=== PROVIDED DATA ===
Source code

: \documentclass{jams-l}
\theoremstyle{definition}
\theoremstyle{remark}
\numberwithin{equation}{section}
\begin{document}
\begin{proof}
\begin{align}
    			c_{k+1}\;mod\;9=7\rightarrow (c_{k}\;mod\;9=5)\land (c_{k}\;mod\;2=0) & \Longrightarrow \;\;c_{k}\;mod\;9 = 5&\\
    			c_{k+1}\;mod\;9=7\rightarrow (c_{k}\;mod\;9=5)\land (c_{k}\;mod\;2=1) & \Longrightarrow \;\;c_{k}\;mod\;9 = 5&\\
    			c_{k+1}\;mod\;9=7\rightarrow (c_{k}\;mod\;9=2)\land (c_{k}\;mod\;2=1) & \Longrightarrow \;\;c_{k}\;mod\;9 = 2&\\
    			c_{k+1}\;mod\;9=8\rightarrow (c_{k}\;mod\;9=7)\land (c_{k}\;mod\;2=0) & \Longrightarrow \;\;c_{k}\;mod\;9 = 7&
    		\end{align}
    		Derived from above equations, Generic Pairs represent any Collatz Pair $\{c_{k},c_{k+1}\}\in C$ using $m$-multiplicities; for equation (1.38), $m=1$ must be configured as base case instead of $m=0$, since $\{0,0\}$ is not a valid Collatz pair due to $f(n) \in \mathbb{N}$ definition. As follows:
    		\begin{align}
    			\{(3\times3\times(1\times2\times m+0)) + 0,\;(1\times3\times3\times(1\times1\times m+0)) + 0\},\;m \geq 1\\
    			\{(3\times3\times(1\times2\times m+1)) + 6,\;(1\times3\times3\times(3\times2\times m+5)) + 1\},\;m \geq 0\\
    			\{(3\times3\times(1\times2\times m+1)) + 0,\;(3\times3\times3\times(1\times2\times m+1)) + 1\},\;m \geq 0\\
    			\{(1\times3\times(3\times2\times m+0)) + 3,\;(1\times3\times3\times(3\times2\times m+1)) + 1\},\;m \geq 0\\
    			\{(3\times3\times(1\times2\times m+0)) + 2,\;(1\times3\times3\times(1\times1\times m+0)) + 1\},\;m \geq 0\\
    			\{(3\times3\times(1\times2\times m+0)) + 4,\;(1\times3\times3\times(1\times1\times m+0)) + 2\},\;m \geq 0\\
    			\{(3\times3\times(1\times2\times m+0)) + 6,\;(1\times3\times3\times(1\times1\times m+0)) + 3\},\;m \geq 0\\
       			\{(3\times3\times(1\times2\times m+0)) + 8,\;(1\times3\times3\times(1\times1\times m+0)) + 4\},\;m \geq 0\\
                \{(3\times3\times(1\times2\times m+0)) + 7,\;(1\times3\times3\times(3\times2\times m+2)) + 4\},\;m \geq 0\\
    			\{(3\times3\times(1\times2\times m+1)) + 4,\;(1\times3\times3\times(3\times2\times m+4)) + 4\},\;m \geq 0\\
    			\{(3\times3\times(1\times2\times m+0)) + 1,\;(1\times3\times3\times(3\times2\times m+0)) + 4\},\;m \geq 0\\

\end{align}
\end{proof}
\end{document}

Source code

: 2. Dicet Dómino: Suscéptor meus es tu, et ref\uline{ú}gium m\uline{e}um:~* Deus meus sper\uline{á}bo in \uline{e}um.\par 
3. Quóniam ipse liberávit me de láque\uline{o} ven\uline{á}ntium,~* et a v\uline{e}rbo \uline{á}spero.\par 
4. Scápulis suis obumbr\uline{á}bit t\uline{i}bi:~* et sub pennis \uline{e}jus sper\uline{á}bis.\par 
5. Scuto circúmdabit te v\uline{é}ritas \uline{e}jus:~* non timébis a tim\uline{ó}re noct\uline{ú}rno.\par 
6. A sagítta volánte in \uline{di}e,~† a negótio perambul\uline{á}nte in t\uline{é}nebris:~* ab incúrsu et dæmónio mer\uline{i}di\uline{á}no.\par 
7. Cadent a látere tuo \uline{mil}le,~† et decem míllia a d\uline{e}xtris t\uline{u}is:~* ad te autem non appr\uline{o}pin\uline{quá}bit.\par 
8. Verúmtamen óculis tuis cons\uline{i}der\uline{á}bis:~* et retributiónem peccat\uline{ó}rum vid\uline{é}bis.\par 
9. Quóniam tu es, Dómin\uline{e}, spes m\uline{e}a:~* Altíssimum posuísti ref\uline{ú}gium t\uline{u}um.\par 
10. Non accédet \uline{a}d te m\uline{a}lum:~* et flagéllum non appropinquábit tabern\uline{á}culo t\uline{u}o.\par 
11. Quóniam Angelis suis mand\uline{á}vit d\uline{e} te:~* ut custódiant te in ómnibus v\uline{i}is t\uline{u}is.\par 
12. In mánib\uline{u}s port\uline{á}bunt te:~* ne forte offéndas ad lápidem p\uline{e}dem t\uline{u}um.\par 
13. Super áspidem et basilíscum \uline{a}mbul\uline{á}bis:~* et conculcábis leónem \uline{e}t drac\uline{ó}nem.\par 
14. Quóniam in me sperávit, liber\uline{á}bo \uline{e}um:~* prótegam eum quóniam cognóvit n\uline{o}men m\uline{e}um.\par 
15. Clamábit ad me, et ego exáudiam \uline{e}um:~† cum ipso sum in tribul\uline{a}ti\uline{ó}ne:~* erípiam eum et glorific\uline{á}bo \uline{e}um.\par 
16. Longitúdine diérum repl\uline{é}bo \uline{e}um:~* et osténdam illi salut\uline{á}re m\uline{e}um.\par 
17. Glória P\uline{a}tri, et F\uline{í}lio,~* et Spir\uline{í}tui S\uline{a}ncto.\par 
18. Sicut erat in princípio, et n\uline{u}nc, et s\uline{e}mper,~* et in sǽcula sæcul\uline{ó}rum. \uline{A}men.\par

=== WHAT YOU HAVE TO DO ===
Out of the entries, report each line that contains the word "definition".

=== FINISHED EXERCISE ===
\theoremstyle{definition}
    		Derived from above equations, Generic Pairs represent any Collatz Pair $\{c_{k},c_{k+1}\}\in C$ using $m$-multiplicities; for equation (1.38), $m=1$ must be configured as base case instead of $m=0$, since $\{0,0\}$ is not a valid Collatz pair due to $f(n) \in \mathbb{N}$ definition. As follows:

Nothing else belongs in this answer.